[[ THE DATA, beginning ]]

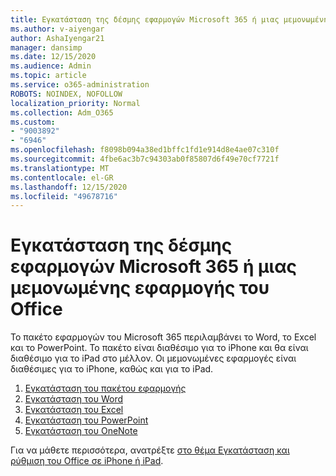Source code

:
 ```yaml
---
title: Εγκατάσταση της δέσμης εφαρμογών Microsoft 365 ή μιας μεμονωμένης εφαρμογής του Office
ms.author: v-aiyengar
author: AshaIyengar21
manager: dansimp
ms.date: 12/15/2020
ms.audience: Admin
ms.topic: article
ms.service: o365-administration
ROBOTS: NOINDEX, NOFOLLOW
localization_priority: Normal
ms.collection: Adm_O365
ms.custom:
- "9003892"
- "6946"
ms.openlocfilehash: f8098b094a38ed1bffc1fd1e914d8e4ae07c310f
ms.sourcegitcommit: 4fbe6ac3b7c94303ab0f85807d6f49e70cf7721f
ms.translationtype: MT
ms.contentlocale: el-GR
ms.lasthandoff: 12/15/2020
ms.locfileid: "49678716"
---
```

# <a name="install-the-microsoft-365-app-bundle-or-an-individual-office-app"></a>Εγκατάσταση της δέσμης εφαρμογών Microsoft 365 ή μιας μεμονωμένης εφαρμογής του Office

Το πακέτο εφαρμογών του Microsoft 365 περιλαμβάνει το Word, το Excel και το PowerPoint. Το πακέτο είναι διαθέσιμο για το iPhone και θα είναι διαθέσιμο για το iPad στο μέλλον. Οι μεμονωμένες εφαρμογές είναι διαθέσιμες για το iPhone, καθώς και για το iPad.

1. [Εγκατάσταση του πακέτου εφαρμογής](https://go.microsoft.com/fwlink/?linkid=2136762)
1. [Εγκατάσταση του Word](https://go.microsoft.com/fwlink/?linkid=2136974)
1. [Εγκατάσταση του Excel](https://go.microsoft.com/fwlink/?linkid=2136975)
1. [Εγκατάσταση του PowerPoint](https://go.microsoft.com/fwlink/?linkid=2136882)
1. [Εγκατάσταση του OneNote](https://go.microsoft.com/fwlink/?linkid=2136883)

Για να μάθετε περισσότερα, ανατρέξτε [στο θέμα Εγκατάσταση και ρύθμιση του Office σε iPhone ή iPad](https://go.microsoft.com/fwlink/?linkid=2135560).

[[ THE DATA, end ]]

PROBLEM TO SOLVE:
Where a line of the data holds "PowerPoint", show that line.

EXPECTED ANSWER:
Το πακέτο εφαρμογών του Microsoft 365 περιλαμβάνει το Word, το Excel και το PowerPoint. Το πακέτο είναι διαθέσιμο για το iPhone και θα είναι διαθέσιμο για το iPad στο μέλλον. Οι μεμονωμένες εφαρμογές είναι διαθέσιμες για το iPhone, καθώς και για το iPad.
1. [Εγκατάσταση του PowerPoint](https://go.microsoft.com/fwlink/?linkid=2136882)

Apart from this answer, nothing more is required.